• DESCRIPTION OF THE TASK
Copy every line that holds the string "using" from the data below.

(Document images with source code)
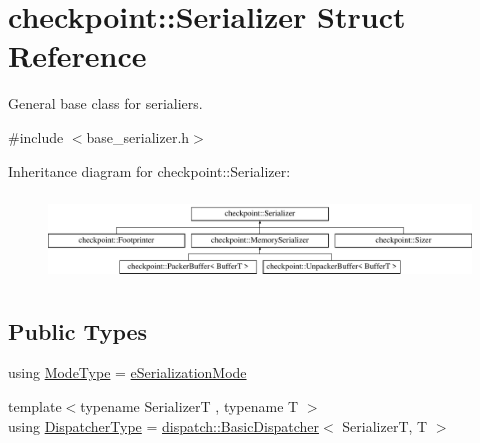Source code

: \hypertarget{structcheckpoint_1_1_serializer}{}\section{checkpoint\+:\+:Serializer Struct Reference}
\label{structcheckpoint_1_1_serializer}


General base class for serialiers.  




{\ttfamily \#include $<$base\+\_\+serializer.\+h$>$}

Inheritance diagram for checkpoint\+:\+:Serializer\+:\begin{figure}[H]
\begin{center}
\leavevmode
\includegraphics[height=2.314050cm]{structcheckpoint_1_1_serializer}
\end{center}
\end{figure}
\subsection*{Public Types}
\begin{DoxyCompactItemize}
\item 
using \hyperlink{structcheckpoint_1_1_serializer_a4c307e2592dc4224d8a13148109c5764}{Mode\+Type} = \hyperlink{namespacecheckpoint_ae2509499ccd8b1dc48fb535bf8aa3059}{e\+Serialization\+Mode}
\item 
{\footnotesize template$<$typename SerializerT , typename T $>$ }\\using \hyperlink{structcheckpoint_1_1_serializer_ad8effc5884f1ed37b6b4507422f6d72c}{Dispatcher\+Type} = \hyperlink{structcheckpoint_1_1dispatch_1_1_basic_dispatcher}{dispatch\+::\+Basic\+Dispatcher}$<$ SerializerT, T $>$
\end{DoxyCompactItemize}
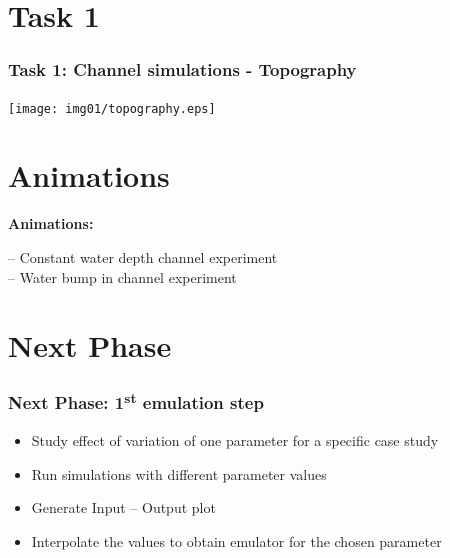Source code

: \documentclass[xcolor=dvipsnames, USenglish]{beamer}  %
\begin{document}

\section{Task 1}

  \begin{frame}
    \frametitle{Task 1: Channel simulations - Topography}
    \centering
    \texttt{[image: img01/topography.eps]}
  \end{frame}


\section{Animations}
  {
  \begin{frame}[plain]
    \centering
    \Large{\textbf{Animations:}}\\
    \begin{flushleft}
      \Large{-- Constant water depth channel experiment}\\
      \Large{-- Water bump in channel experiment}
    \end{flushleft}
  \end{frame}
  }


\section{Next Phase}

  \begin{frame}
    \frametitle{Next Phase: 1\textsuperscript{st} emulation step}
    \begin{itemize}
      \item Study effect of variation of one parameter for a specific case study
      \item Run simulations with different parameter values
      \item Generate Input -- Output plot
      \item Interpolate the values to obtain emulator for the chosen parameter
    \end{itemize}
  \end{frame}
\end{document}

• RESULT
using \hyperlink{structcheckpoint_1_1_serializer_a4c307e2592dc4224d8a13148109c5764}{Mode\+Type} = \hyperlink{namespacecheckpoint_ae2509499ccd8b1dc48fb535bf8aa3059}{e\+Serialization\+Mode}
{\footnotesize template$<$typename SerializerT , typename T $>$ }\\using \hyperlink{structcheckpoint_1_1_serializer_ad8effc5884f1ed37b6b4507422f6d72c}{Dispatcher\+Type} = \hyperlink{structcheckpoint_1_1dispatch_1_1_basic_dispatcher}{dispatch\+::\+Basic\+Dispatcher}$<$ SerializerT, T $>$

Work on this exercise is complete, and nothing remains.